Stage-Specific Effect of Inositol Hexaphosphate on Cancer Stem Cell Pool during Growth and Progression of Prostate Tumorigenesis in TRAMP Model

SIMPLE SUMMARY: The stage of a tumor during cancer intervention is the most crucial factor that determines the treatment regimen. Several bioactive natural compounds have shown potential to inhibit prostate cancer growth and progression; however, there is a dearth of studies that explore their efficacy at different stages of tumorigenesis. This knowledge gap prevents researchers from fully exploiting the anti-cancer potential of these beneficial compounds. Accordingly, our present study focused on explicating the ‘stage-specific’ efficacy of the bioactive food component ‘inositol hexaphosphate (IP6, phytic acid)’ against PCa initiation, growth, and progression in the transgenic adenocarcinoma of the mouse prostate TRAMP model.
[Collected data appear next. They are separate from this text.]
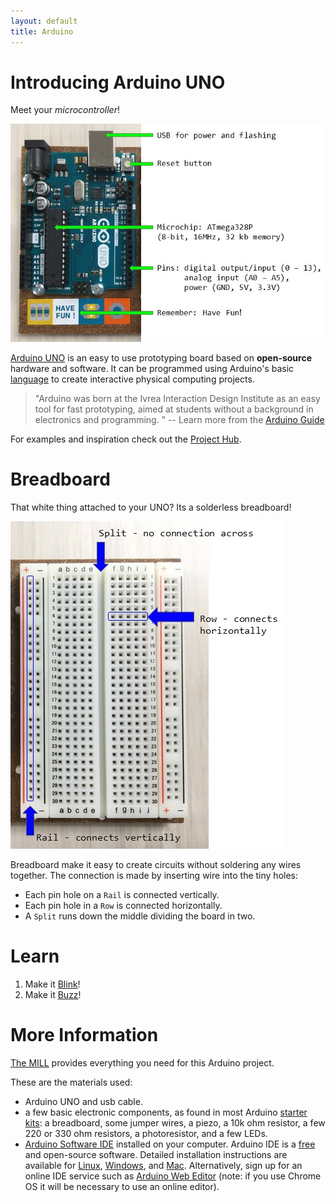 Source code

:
 ```yaml
---
layout: default
title: Arduino
---
```


# Introducing Arduino UNO 

Meet your *microcontroller*!

![arduino board with parts labelled](images/arduino_intro1.jpg "arduino board")

[Arduino UNO](https://www.arduino.cc/en/Main/ArduinoBoardUno) is an easy to use prototyping board based on **open-source** hardware and software. It can be programmed using Arduino's basic [language](https://www.arduino.cc/en/Reference/HomePage) to create interactive physical computing projects. 

> "Arduino was born at the Ivrea Interaction Design Institute as an easy tool for fast prototyping, aimed at students without a background in electronics and programming. " -- Learn more from the [Arduino Guide](https://www.arduino.cc/en/Guide/Introduction)

For examples and inspiration check out the [Project Hub](https://create.arduino.cc/projecthub).

# Breadboard 

That white thing attached to your UNO? Its a solderless breadboard!

![Solderless breadboard with parts labelled](images/breadboard.jpg "breadboard")

Breadboard make it easy to create circuits without soldering any wires together. 
The connection is made by inserting wire into the tiny holes: 

- Each pin hole on a `Rail` is connected vertically.
- Each pin hole in a `Row` is connected horizontally. 
- A `Split` runs down the middle dividing the board in two.

# Learn

1. Make it [Blink](project/1-code)!
2. Make it [Buzz](project/2-buzz)!

# More Information

[The MILL](http://mill.lib.uidaho.edu/) provides everything you need for this Arduino project.

These are the materials used:

- Arduino UNO and usb cable.
- a few basic electronic components, as found in most Arduino [starter kits](https://store.arduino.cc/usa/arduino-starter-kit): a breadboard, some jumper wires, a piezo, a 10k ohm resistor, a few 220 or 330 ohm resistors, a photoresistor, and a few LEDs.
- [Arduino Software IDE](https://www.arduino.cc/en/Main/Software) installed on your computer. Arduino IDE is a [free](https://www.gnu.org/philosophy/free-sw.en.html) and open-source software. Detailed installation instructions are available for [Linux](https://www.arduino.cc/en/Guide/Linux), [Windows](https://www.arduino.cc/en/Guide/Windows), and [Mac](https://www.arduino.cc/en/Guide/MacOSX). Alternatively, sign up for an online IDE service such as [Arduino Web Editor](https://create.arduino.cc/editor) (note: if you use Chrome OS it will be necessary to use an online editor). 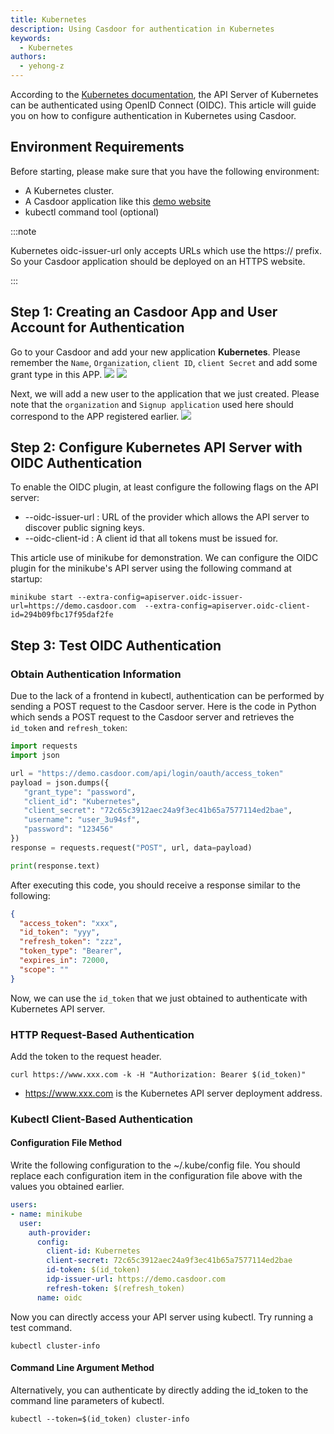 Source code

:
 ```yaml
---
title: Kubernetes
description: Using Casdoor for authentication in Kubernetes
keywords:
  - Kubernetes
authors:
  - yehong-z
---
```


According to the [Kubernetes documentation](https://kubernetes.io/docs/reference/access-authn-authz/authentication/), the API Server of Kubernetes can be authenticated using OpenID Connect (OIDC). This article will guide you on how to configure authentication in Kubernetes using Casdoor.

## Environment Requirements

Before starting, please make sure that you have the following environment:

- A Kubernetes cluster.
- A Casdoor application like this [demo website](https://demo.casdoor.com/)
- kubectl command tool (optional)


:::note

Kubernetes oidc-issuer-url only accepts URLs which use the https:// prefix. So your Casdoor application should be deployed on an HTTPS website.

:::

## Step 1: Creating an Casdoor App and User Account for Authentication
Go to your Casdoor and add your new application **Kubernetes**. Please remember the `Name`, `Organization`, `client ID`, `client Secret` and add some grant type in this APP. ![](/img/integration/go/kubernetes/Kubernetes_1.png) ![](/img/integration/go/kubernetes/Kubernetes_3.png)

Next, we will add a new user to the application that we just created. Please note that the `organization` and `Signup application` used here should correspond to the APP registered earlier. ![](/img/integration/go/kubernetes/Kubernetes_2.png)

## Step 2: Configure Kubernetes API Server with OIDC Authentication
To enable the OIDC plugin, at least configure the following flags on the API server:
- --oidc-issuer-url : URL of the provider which allows the API server to discover public signing keys.
- --oidc-client-id : A client id that all tokens must be issued for.


This article use of minikube for demonstration. We can configure the OIDC plugin for the minikube's API server using the following command at startup:
```shell
minikube start --extra-config=apiserver.oidc-issuer-url=https://demo.casdoor.com  --extra-config=apiserver.oidc-client-id=294b09fbc17f95daf2fe
```

## Step 3: Test OIDC Authentication

### Obtain Authentication Information
Due to the lack of a frontend in kubectl, authentication can be performed by sending a POST request to the Casdoor server. Here is the code in Python which sends a POST request to the Casdoor server and retrieves the `id_token` and `refresh_token`:
```python
import requests
import json

url = "https://demo.casdoor.com/api/login/oauth/access_token"
payload = json.dumps({
   "grant_type": "password",
   "client_id": "Kubernetes",
   "client_secret": "72c65c3912aec24a9f3ec41b65a7577114ed2bae",
   "username": "user_3u94sf",
   "password": "123456"
})
response = requests.request("POST", url, data=payload)

print(response.text)
```
After executing this code, you should receive a response similar to the following:
```json
{
  "access_token": "xxx",
  "id_token": "yyy",
  "refresh_token": "zzz",
  "token_type": "Bearer",
  "expires_in": 72000,
  "scope": ""
}
```
Now, we can use the `id_token` that we just obtained to authenticate with Kubernetes API server.

### HTTP Request-Based Authentication
Add the token to the request header.
```shell
curl https://www.xxx.com -k -H "Authorization: Bearer $(id_token)"
```
- https://www.xxx.com is the Kubernetes API server deployment address.

### Kubectl Client-Based Authentication

#### Configuration File Method

Write the following configuration to the ~/.kube/config file. You should replace each configuration item in the configuration file above with the values you obtained earlier.
```yaml
users:
- name: minikube
  user:
    auth-provider:
      config:
        client-id: Kubernetes
        client-secret: 72c65c3912aec24a9f3ec41b65a7577114ed2bae
        id-token: $(id_token)
        idp-issuer-url: https://demo.casdoor.com
        refresh-token: $(refresh_token)
      name: oidc

```

Now you can directly access your API server using kubectl. Try running a test command.

```shell
kubectl cluster-info
```

#### Command Line Argument Method
Alternatively, you can authenticate by directly adding the id_token to the command line parameters of kubectl.
```shell
kubectl --token=$(id_token) cluster-info
```
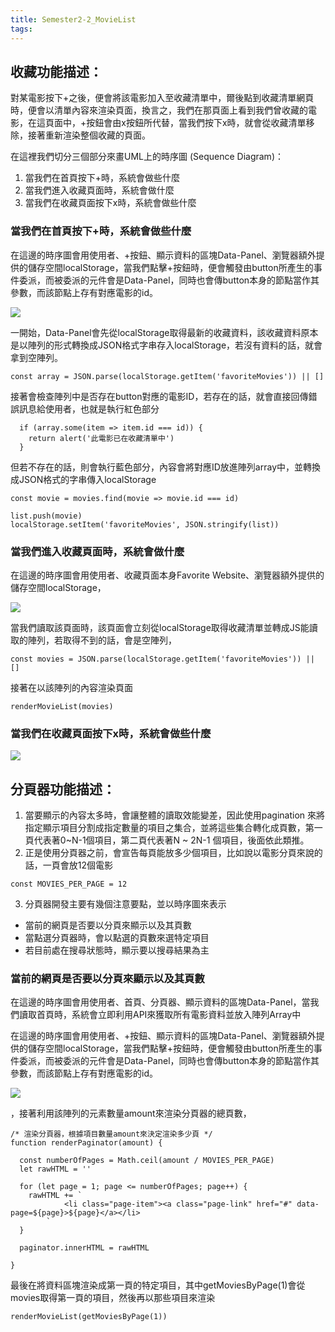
 ```yaml
---
title: Semester2-2_MovieList
tags:
---
```




## 收藏功能描述：
對某電影按下+之後，便會將該電影加入至收藏清單中，爾後點到收藏清單網頁時，便會以清單內容來渲染頁面，換言之，我們在那頁面上看到我們曾收藏的電影，在這頁面中，+按鈕會由x按鈕所代替，當我們按下x時，就會從收藏清單移除，接著重新渲染整個收藏的頁面。

在這裡我們切分三個部分來畫UML上的時序圖 (Sequence Diagram)：
1. 當我們在首頁按下+時，系統會做些什麼
2. 當我們進入收藏頁面時，系統會做什麼
3. 當我們在收藏頁面按下x時，系統會做些什麼



### 當我們在首頁按下+時，系統會做些什麼
在這邊的時序圖會用使用者、+按鈕、顯示資料的區塊Data-Panel、瀏覽器額外提供的儲存空間localStorage，當我們點擊+按鈕時，便會觸發由button所產生的事件委派，而被委派的元件會是Data-Panel，同時也會傳button本身的節點當作其參數，而該節點上存有對應電影的id。

![](https://res.cloudinary.com/dqfxgtyoi/image/upload/v1631868189/blog/temp/plusBtnClickedEvent_jadcab.png)


一開始，Data-Panel會先從localStorage取得最新的收藏資料，該收藏資料原本是以陣列的形式轉換成JSON格式字串存入localStorage，若沒有資料的話，就會拿到空陣列。

```
const array = JSON.parse(localStorage.getItem('favoriteMovies')) || []
```

接著會檢查陣列中是否存在button對應的電影ID，若存在的話，就會直接回傳錯誤訊息給使用者，也就是執行紅色部分
```
  if (array.some(item => item.id === id)) {
    return alert('此電影已在收藏清單中')
  }

```
但若不存在的話，則會執行藍色部分，內容會將對應ID放進陣列array中，並轉換成JSON格式的字串傳入localStorage
```
const movie = movies.find(movie => movie.id === id)

list.push(movie)
localStorage.setItem('favoriteMovies', JSON.stringify(list))
```

### 當我們進入收藏頁面時，系統會做什麼
在這邊的時序圖會用使用者、收藏頁面本身Favorite Website、瀏覽器額外提供的儲存空間localStorage，

![](https://res.cloudinary.com/dqfxgtyoi/image/upload/v1631880445/blog/temp/favoriteLoadedEvent_oaatb0.png)

當我們讀取該頁面時，該頁面會立刻從localStorage取得收藏清單並轉成JS能讀取的陣列，若取得不到的話，會是空陣列，

```
const movies = JSON.parse(localStorage.getItem('favoriteMovies')) || []
```

接著在以該陣列的內容渲染頁面
```
renderMovieList(movies)
```


### 當我們在收藏頁面按下x時，系統會做些什麼

![](https://res.cloudinary.com/dqfxgtyoi/image/upload/v1631867989/blog/temp/removeBtnClickedEvent_h8dhc0.png)



## 分頁器功能描述：
1. 當要顯示的內容太多時，會讓整體的讀取效能變差，因此使用pagination 來將指定顯示項目分割成指定數量的項目之集合，並將這些集合轉化成頁數，第一頁代表著0~N-1個項目，第二頁代表著N ~ 2N-1 個項目，後面依此類推。
2. 正是使用分頁器之前，會宣告每頁能放多少個項目，比如說以電影分頁來說的話，一頁會放12個電影
```
const MOVIES_PER_PAGE = 12
```

3. 分頁器開發主要有幾個注意要點，並以時序圖來表示
  - 當前的網頁是否要以分頁來顯示以及其頁數
  - 當點選分頁器時，會以點選的頁數來選特定項目
  - 若目前處在搜尋狀態時，顯示要以搜尋結果為主


### 當前的網頁是否要以分頁來顯示以及其頁數
在這邊的時序圖會用使用者、首頁、分頁器、顯示資料的區塊Data-Panel，當我們讀取首頁時，系統會立即利用API來獲取所有電影資料並放入陣列Array中

在這邊的時序圖會用使用者、+按鈕、顯示資料的區塊Data-Panel、瀏覽器額外提供的儲存空間localStorage，當我們點擊+按鈕時，便會觸發由button所產生的事件委派，而被委派的元件會是Data-Panel，同時也會傳button本身的節點當作其參數，而該節點上存有對應電影的id。


![](https://res.cloudinary.com/dqfxgtyoi/image/upload/v1631885051/blog/temp/indexLoadedEvent_auohbx.png)


，接著利用該陣列的元素數量amount來渲染分頁器的總頁數，

```
/* 渲染分頁器，根據項目數量amount來決定渲染多少頁 */
function renderPaginator(amount) {

  const numberOfPages = Math.ceil(amount / MOVIES_PER_PAGE)
  let rawHTML = ''

  for (let page = 1; page <= numberOfPages; page++) {
    rawHTML += `
			<li class="page-item"><a class="page-link" href="#" data-page=${page}>${page}</a></li>
		`
  }

  paginator.innerHTML = rawHTML

}
```

最後在將資料區塊渲染成第一頁的特定項目，其中getMoviesByPage(1)會從movies取得第一頁的項目，然後再以那些項目來渲染

```
renderMovieList(getMoviesByPage(1))
``` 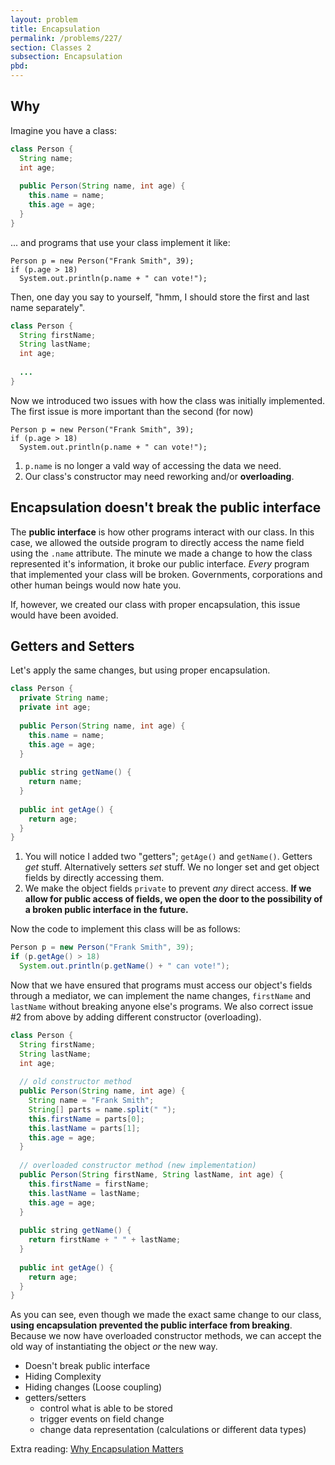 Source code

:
```yaml
---
layout: problem
title: Encapsulation
permalink: /problems/227/
section: Classes 2
subsection: Encapsulation
pbd: 
---
```

## Why
Imagine you have a class:
```java
class Person {
  String name;
  int age;
  
  public Person(String name, int age) {
    this.name = name;
    this.age = age;
  }
}
```
... and programs that use your class implement it like:

```
Person p = new Person("Frank Smith", 39);
if (p.age > 18)
  System.out.println(p.name + " can vote!");
```

Then, one day you say to yourself, "hmm, I should store the first and last name separately".

```java
class Person {
  String firstName;
  String lastName;
  int age;
  
  ...
}
```

Now we introduced two issues with how the class was initially implemented. 
The first issue is more important than the second (for now)

```
Person p = new Person("Frank Smith", 39);
if (p.age > 18)
  System.out.println(p.name + " can vote!");
```

1. `p.name` is no longer a vald way of accessing the data we need.
2. Our class's constructor may need reworking and/or **overloading**.

## Encapsulation doesn't break the public interface
The **public interface** is how other programs interact with our class. 
In this case, we allowed the outside program to directly access the name field using the `.name` attribute.
The minute we made a change to how the class represented it's information, it broke our public interface. *Every* 
program that implemented your class will be broken. Governments, corporations and other human beings would now hate you.

If, however, we created our class with proper encapsulation, this issue would have been avoided. 

## Getters and Setters
Let's apply the same changes, but using proper encapsulation.
```java
class Person {
  private String name;
  private int age;
  
  public Person(String name, int age) {
    this.name = name;
    this.age = age;
  }
  
  public string getName() {
    return name;
  }
  
  public int getAge() {
    return age;
  }
}
```
1. You will notice I added two "getters"; `getAge()` and `getName()`. Getters *get* stuff.
Alternatively setters *set* stuff. We no longer set and get object fields by directly accessing them.
2. We make the object fields `private` to prevent *any* direct access. **If we allow for public access of fields,
we open the door to the possibility of a broken public interface in the future.**

Now the code to implement this class will be as follows:
```java
Person p = new Person("Frank Smith", 39);
if (p.getAge() > 18)
  System.out.println(p.getName() + " can vote!");
```
Now that we have ensured that programs must access our object's fields through a 
mediator, we can implement the name changes, `firstName` and `lastName` 
without breaking anyone else's programs. We also correct 
issue #2 from above by adding different constructor (overloading).

```java
class Person {
  String firstName;
  String lastName;
  int age;
  
  // old constructor method
  public Person(String name, int age) {
    String name = "Frank Smith";
    String[] parts = name.split(" ");
    this.firstName = parts[0];
    this.lastName = parts[1];
    this.age = age;
  }
  
  // overloaded constructor method (new implementation)
  public Person(String firstName, String lastName, int age) {
    this.firstName = firstName;
    this.lastName = lastName;
    this.age = age;
  }
  
  public string getName() {
    return firstName + " " + lastName;
  }
  
  public int getAge() {
    return age;
  }
}
```

As you can see, even though we made the exact same change to our class, 
**using encapsulation prevented the public interface from breaking**.
Because we now have overloaded constructor methods, we can accept the old way of instantiating the object *or* the new way.

- Doesn't break public interface
- Hiding Complexity
- Hiding changes (Loose coupling)
- getters/setters
  - control what is able to be stored
  - trigger events on field change
  - change data representation (calculations or different data types)

Extra reading: [Why Encapsulation Matters](https://dzone.com/articles/why-encapsulation-matters) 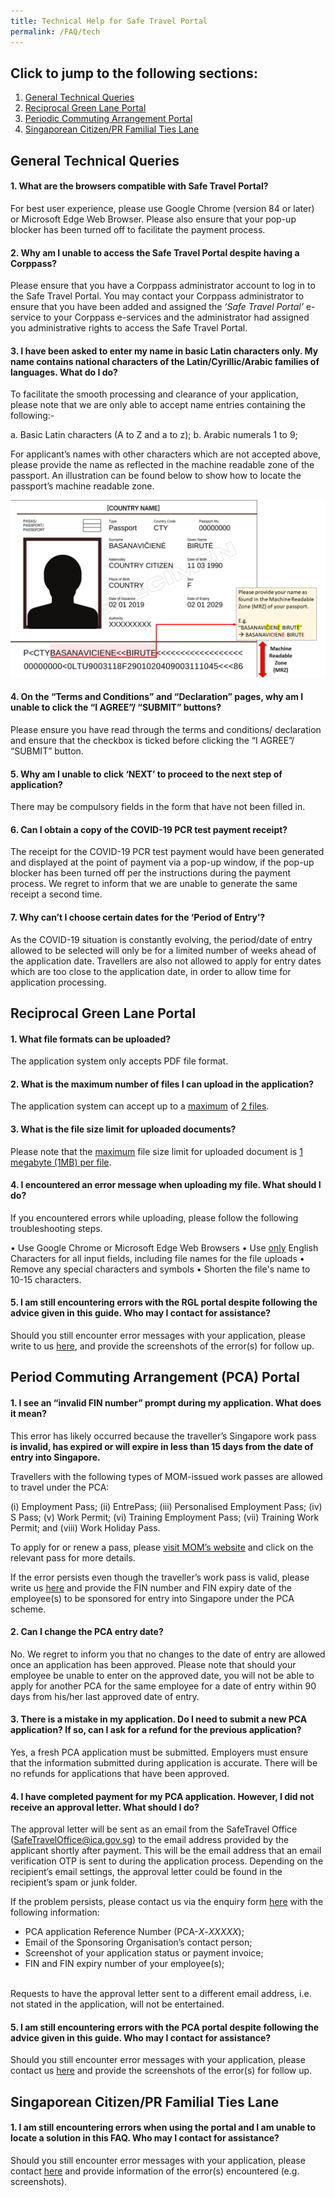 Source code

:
 ```yaml
---
title: Technical Help for Safe Travel Portal
permalink: /FAQ/tech
---
```



## Click to jump to the following sections:

<div id="top"></div>

1. [General Technical Queries](#GenTechQuery)
2. [Reciprocal Green Lane Portal](#RGLTech)
3. [Periodic Commuting Arrangement Portal](#PCATech)
4. [Singaporean Citizen/PR Familial Ties Lane](#SCPRFamTiesLane)

<div id="GenTechQuery"></div>

## General Technical Queries

#### 1. What are the browsers compatible with Safe Travel Portal?

For best user experience, please use Google Chrome (version 84 or later) or Microsoft Edge Web Browser. Please also ensure that your pop-up blocker has been turned off to facilitate the payment process.

#### 2. Why am I unable to access the Safe Travel Portal despite having a Corppass?

Please ensure that you have a Corppass administrator account to log in to the Safe Travel Portal. You may contact your Corppass administrator to ensure that you have been added and assigned the <i>‘Safe Travel Portal’</i> e-service to your Corppass e-services and the administrator had assigned you administrative rights to access the Safe Travel Portal. 

#### 3. I have been asked to enter my name in basic Latin characters only. My name contains national characters of the Latin/Cyrillic/Arabic families of languages. What do I do?

To facilitate the smooth processing and clearance of your application, please note that we are only able to accept name entries containing the following:-

a. Basic Latin characters (A to Z and a to z);
b. Arabic numerals 1 to 9;

For applicant’s names with other characters which are not accepted above, please provide the name as reflected in the machine readable zone of the passport. An illustration can be found below to show how to locate the passport’s machine readable zone.

<img src="/images/MRZ.png" style="width:auto; height:auto;">


#### 4. On the “Terms and Conditions” and “Declaration” pages, why am I unable to click the “I AGREE”/ “SUBMIT” buttons?

Please ensure you have read through the terms and conditions/ declaration and ensure that the checkbox is ticked before clicking the “I AGREE”/ “SUBMIT” button.

#### 5. Why am I unable to click ‘NEXT’ to proceed to the next step of application?

There may be compulsory fields in the form that have not been filled in.

#### 6. Can I obtain a copy of the COVID-19 PCR test payment receipt?

The receipt for the COVID-19 PCR test payment would have been generated and displayed at the point of payment via a pop-up window, if the pop-up blocker has been turned off per the instructions during the payment process. We regret to inform that we are unable to generate the same receipt a second time.

#### 7. Why can’t I choose certain dates for the ‘Period of Entry’?

As the COVID-19 situation is constantly evolving, the period/date of entry allowed to be selected will only be for a limited number of weeks ahead of the application date. Travellers are also not allowed to apply for entry dates which are too close to the application date, in order to allow time for application processing.

<div id="RGLTech"></div>

## Reciprocal Green Lane Portal

#### 1.	What file formats can be uploaded?

The application system only accepts PDF file format.


#### 2.	 What is the maximum number of files I can upload in the application?

The application system can accept up to a <u>maximum</u> of <u>2 files</u>.


#### 3.	What is the file size limit for uploaded documents?

Please note that the <u>maximum</u> file size limit for uploaded document is <u>1 megabyte (1MB) per file</u>.   


#### 4.	I encountered an error message when uploading my file. What should I do?

If you encountered errors while uploading, please follow the following troubleshooting steps.

•	Use Google Chrome or Microsoft Edge Web Browsers
•	Use <u>only</u> English Characters for all input fields, including file names for the file uploads
•	Remove any special characters and symbols
•	Shorten the file's name to 10-15 characters.

#### 5. I am still encountering errors with the RGL portal despite following the advice given in this guide. Who may I contact for assistance?

Should you still encounter error messages with your application, please write to us [here](https://go.gov.sg/sto-enquiry), and provide the screenshots of the error(s) for follow up.

<div id="PCATech"></div>

## Period Commuting Arrangement (PCA) Portal

#### 1. I see an “invalid FIN number” prompt during my application. What does it mean?

This error has likely occurred because the traveller’s Singapore work pass <b>is invalid, has expired or will expire in less than 15 days from the date of entry into Singapore.</b>  

Travellers with the following types of MOM-issued work passes are allowed to travel under the PCA: 

(i) Employment Pass; 
(ii) EntrePass; 
(iii) Personalised Employment Pass; 
(iv) S Pass; 
(v) Work Permit; 
(vi) Training Employment Pass; 
(vii) Training Work Permit; and 
(viii) Work Holiday Pass. 

To apply for or renew a pass, please <a href="https://www.mom.gov.sg/passes-and-permits">visit MOM’s website</a> and click on the relevant pass for more details.

If the error persists even though the traveller’s work pass is valid, please write us [here](https://go.gov.sg/sto-enquiry) and provide the FIN number and FIN expiry date of the employee(s) to be sponsored for entry into Singapore under the PCA scheme.

#### 2. Can I change the PCA entry date?

No. We regret to inform you that no changes to the date of entry are allowed once an application has been approved. Please note that should your employee be unable to enter on the approved date, you will not be able to apply for another PCA for the same employee for a date of entry within 90 days from his/her last approved date of entry.

#### 3. There is a mistake in my application. Do I need to submit a new PCA application? If so, can I ask for a refund for the previous application?

Yes, a fresh PCA application must be submitted. Employers must ensure that the information submitted during application is accurate. There will be no refunds for applications that have been approved.

#### 4. I have completed payment for my PCA application. However, I did not receive an approval letter. What should I do?

The approval letter will be sent as an email from the SafeTravel Office (SafeTravelOffice@ica.gov.sg) to the email address provided by the applicant shortly after payment. This will be the email address that an email verification OTP is sent to during the application process. Depending on the recipient’s email settings, the approval letter could be found in the recipient’s spam or junk folder.

If the problem persists, please contact us via the enquiry form [here](https://go.gov.sg/sto-enquiry) with the following information:
<br>
<ul>
<li>PCA application Reference Number (PCA-<i>X</i>-<i>XXXXX</i>);</li>
<li>Email of the Sponsoring Organisation’s contact person;</li>
<li>Screenshot of your application status or payment invoice;</li>
<li>FIN and FIN expiry number of your employee(s);</li>
</ul>
<br>
Requests to have the approval letter sent to a different email address, i.e. not stated in the application, will not be entertained.

#### 5. I am still encountering errors with the PCA portal despite following the advice given in this guide. Who may I contact for assistance?

Should you still encounter error messages with your application, please contact us [here](https://go.gov.sg/sto-enquiry) and provide the screenshots of the error(s) for follow up.

<div id="SCPRFamTiesLane"></div>

## Singaporean Citizen/PR Familial Ties Lane

#### 1.	I am still encountering errors when using the portal and I am unable to locate a solution in this FAQ. Who may I contact for assistance?

Should you still encounter error messages with your application, please contact [here](https://go.gov.sg/sto-enquiry) and provide information of the error(s) encountered (e.g. screenshots).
Results indicated that IP6 feeding during initial stages of cancer development prevents progression of prostatic intraepithelial neoplasia lesions to adenocarcinoma, and IP6 feeding during late stage of the disease reduces tumor growth and prevents its progression to advanced stage of the disease. Thus, IP6 intervention is beneficial during all stages of prostate tumorigenesis. ABSTRACT: Herein, we assessed the stage-specific efficacy of inositol hexaphosphate (IP6, phytic acid), a bioactive food component, on prostate cancer (PCa) growth and progression in a transgenic mouse model of prostate cancer (TRAMP). Starting at 4, 12, 20, and 30 weeks of age, male TRAMP mice were fed either regular drinking water or 2% IP6 in water for ~8–15 weeks. Pathological assessments at study endpoint indicated that tumor grade is arrested at earlier stages by IP6 treatment; IP6 also prevented progression to more advanced forms of the disease (~55–70% decrease in moderately and poorly differentiated adenocarcinoma incidence was observed in advanced stage TRAMP cohorts). Next, we determined whether the protective effects of IP6 are mediated via its effect on the expansion of the cancer stem cells (CSCs) pool; results indicated that the anti-PCa effects of IP6 are associated with its potential to eradicate the PCa CSC pool in TRAMP prostate tumors. Furthermore, in vitro assays corroborated the above findings as IP6 decreased the % of floating PC-3 prostaspheres (self-renewal of CSCs) by ~90%. Together, these findings suggest the multifaceted chemopreventive-translational potential of IP6 intervention in suppressing the growth and progression of PCa and controlling this malignancy at an early stage.